'''

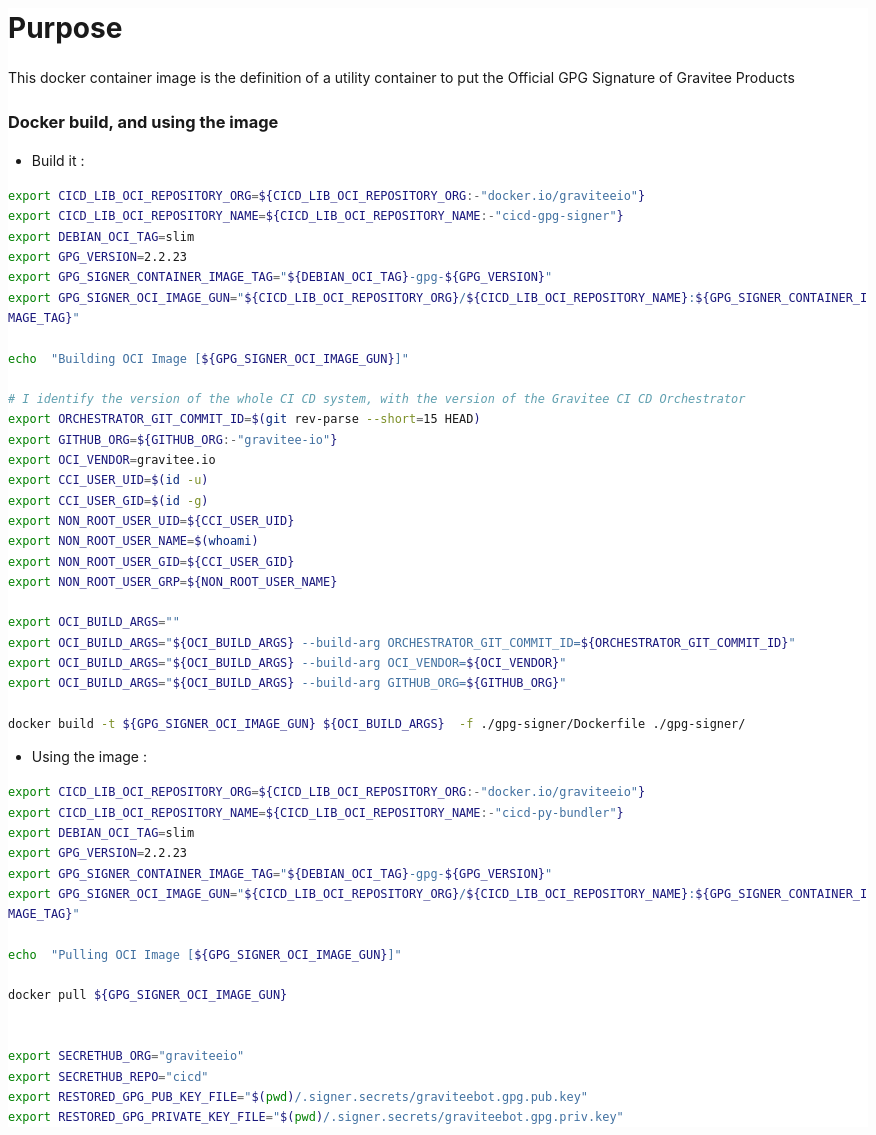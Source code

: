# Purpose

This docker container image is the definition of a utility container to put the Official GPG Signature of Gravitee Products

### Docker build, and using the image


* Build it :

```bash
export CICD_LIB_OCI_REPOSITORY_ORG=${CICD_LIB_OCI_REPOSITORY_ORG:-"docker.io/graviteeio"}
export CICD_LIB_OCI_REPOSITORY_NAME=${CICD_LIB_OCI_REPOSITORY_NAME:-"cicd-gpg-signer"}
export DEBIAN_OCI_TAG=slim
export GPG_VERSION=2.2.23
export GPG_SIGNER_CONTAINER_IMAGE_TAG="${DEBIAN_OCI_TAG}-gpg-${GPG_VERSION}"
export GPG_SIGNER_OCI_IMAGE_GUN="${CICD_LIB_OCI_REPOSITORY_ORG}/${CICD_LIB_OCI_REPOSITORY_NAME}:${GPG_SIGNER_CONTAINER_IMAGE_TAG}"

echo  "Building OCI Image [${GPG_SIGNER_OCI_IMAGE_GUN}]"

# I identify the version of the whole CI CD system, with the version of the Gravitee CI CD Orchestrator
export ORCHESTRATOR_GIT_COMMIT_ID=$(git rev-parse --short=15 HEAD)
export GITHUB_ORG=${GITHUB_ORG:-"gravitee-io"}
export OCI_VENDOR=gravitee.io
export CCI_USER_UID=$(id -u)
export CCI_USER_GID=$(id -g)
export NON_ROOT_USER_UID=${CCI_USER_UID}
export NON_ROOT_USER_NAME=$(whoami)
export NON_ROOT_USER_GID=${CCI_USER_GID}
export NON_ROOT_USER_GRP=${NON_ROOT_USER_NAME}

export OCI_BUILD_ARGS=""
export OCI_BUILD_ARGS="${OCI_BUILD_ARGS} --build-arg ORCHESTRATOR_GIT_COMMIT_ID=${ORCHESTRATOR_GIT_COMMIT_ID}"
export OCI_BUILD_ARGS="${OCI_BUILD_ARGS} --build-arg OCI_VENDOR=${OCI_VENDOR}"
export OCI_BUILD_ARGS="${OCI_BUILD_ARGS} --build-arg GITHUB_ORG=${GITHUB_ORG}"

docker build -t ${GPG_SIGNER_OCI_IMAGE_GUN} ${OCI_BUILD_ARGS}  -f ./gpg-signer/Dockerfile ./gpg-signer/

```

* Using the image :

```bash
export CICD_LIB_OCI_REPOSITORY_ORG=${CICD_LIB_OCI_REPOSITORY_ORG:-"docker.io/graviteeio"}
export CICD_LIB_OCI_REPOSITORY_NAME=${CICD_LIB_OCI_REPOSITORY_NAME:-"cicd-py-bundler"}
export DEBIAN_OCI_TAG=slim
export GPG_VERSION=2.2.23
export GPG_SIGNER_CONTAINER_IMAGE_TAG="${DEBIAN_OCI_TAG}-gpg-${GPG_VERSION}"
export GPG_SIGNER_OCI_IMAGE_GUN="${CICD_LIB_OCI_REPOSITORY_ORG}/${CICD_LIB_OCI_REPOSITORY_NAME}:${GPG_SIGNER_CONTAINER_IMAGE_TAG}"

echo  "Pulling OCI Image [${GPG_SIGNER_OCI_IMAGE_GUN}]"

docker pull ${GPG_SIGNER_OCI_IMAGE_GUN}


export SECRETHUB_ORG="graviteeio"
export SECRETHUB_REPO="cicd"
export RESTORED_GPG_PUB_KEY_FILE="$(pwd)/.signer.secrets/graviteebot.gpg.pub.key"
export RESTORED_GPG_PRIVATE_KEY_FILE="$(pwd)/.signer.secrets/graviteebot.gpg.priv.key"

```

'''

> **YOUR TASK**: The entries above should be reproduced exactly, without their pictures.

> **OUTPUT FOR THIS TASK**:
Source code

:# Purpose

This docker container image is the definition of a utility container to put the Official GPG Signature of Gravitee Products

### Docker build, and using the image


* Build it :

```bash
export CICD_LIB_OCI_REPOSITORY_ORG=${CICD_LIB_OCI_REPOSITORY_ORG:-"docker.io/graviteeio"}
export CICD_LIB_OCI_REPOSITORY_NAME=${CICD_LIB_OCI_REPOSITORY_NAME:-"cicd-gpg-signer"}
export DEBIAN_OCI_TAG=slim
export GPG_VERSION=2.2.23
export GPG_SIGNER_CONTAINER_IMAGE_TAG="${DEBIAN_OCI_TAG}-gpg-${GPG_VERSION}"
export GPG_SIGNER_OCI_IMAGE_GUN="${CICD_LIB_OCI_REPOSITORY_ORG}/${CICD_LIB_OCI_REPOSITORY_NAME}:${GPG_SIGNER_CONTAINER_IMAGE_TAG}"

echo  "Building OCI Image [${GPG_SIGNER_OCI_IMAGE_GUN}]"

# I identify the version of the whole CI CD system, with the version of the Gravitee CI CD Orchestrator
export ORCHESTRATOR_GIT_COMMIT_ID=$(git rev-parse --short=15 HEAD)
export GITHUB_ORG=${GITHUB_ORG:-"gravitee-io"}
export OCI_VENDOR=gravitee.io
export CCI_USER_UID=$(id -u)
export CCI_USER_GID=$(id -g)
export NON_ROOT_USER_UID=${CCI_USER_UID}
export NON_ROOT_USER_NAME=$(whoami)
export NON_ROOT_USER_GID=${CCI_USER_GID}
export NON_ROOT_USER_GRP=${NON_ROOT_USER_NAME}

export OCI_BUILD_ARGS=""
export OCI_BUILD_ARGS="${OCI_BUILD_ARGS} --build-arg ORCHESTRATOR_GIT_COMMIT_ID=${ORCHESTRATOR_GIT_COMMIT_ID}"
export OCI_BUILD_ARGS="${OCI_BUILD_ARGS} --build-arg OCI_VENDOR=${OCI_VENDOR}"
export OCI_BUILD_ARGS="${OCI_BUILD_ARGS} --build-arg GITHUB_ORG=${GITHUB_ORG}"

docker build -t ${GPG_SIGNER_OCI_IMAGE_GUN} ${OCI_BUILD_ARGS}  -f ./gpg-signer/Dockerfile ./gpg-signer/

```

* Using the image :

```bash
export CICD_LIB_OCI_REPOSITORY_ORG=${CICD_LIB_OCI_REPOSITORY_ORG:-"docker.io/graviteeio"}
export CICD_LIB_OCI_REPOSITORY_NAME=${CICD_LIB_OCI_REPOSITORY_NAME:-"cicd-py-bundler"}
export DEBIAN_OCI_TAG=slim
export GPG_VERSION=2.2.23
export GPG_SIGNER_CONTAINER_IMAGE_TAG="${DEBIAN_OCI_TAG}-gpg-${GPG_VERSION}"
export GPG_SIGNER_OCI_IMAGE_GUN="${CICD_LIB_OCI_REPOSITORY_ORG}/${CICD_LIB_OCI_REPOSITORY_NAME}:${GPG_SIGNER_CONTAINER_IMAGE_TAG}"

echo  "Pulling OCI Image [${GPG_SIGNER_OCI_IMAGE_GUN}]"

docker pull ${GPG_SIGNER_OCI_IMAGE_GUN}


export SECRETHUB_ORG="graviteeio"
export SECRETHUB_REPO="cicd"
export RESTORED_GPG_PUB_KEY_FILE="$(pwd)/.signer.secrets/graviteebot.gpg.pub.key"
export RESTORED_GPG_PRIVATE_KEY_FILE="$(pwd)/.signer.secrets/graviteebot.gpg.priv.key"

```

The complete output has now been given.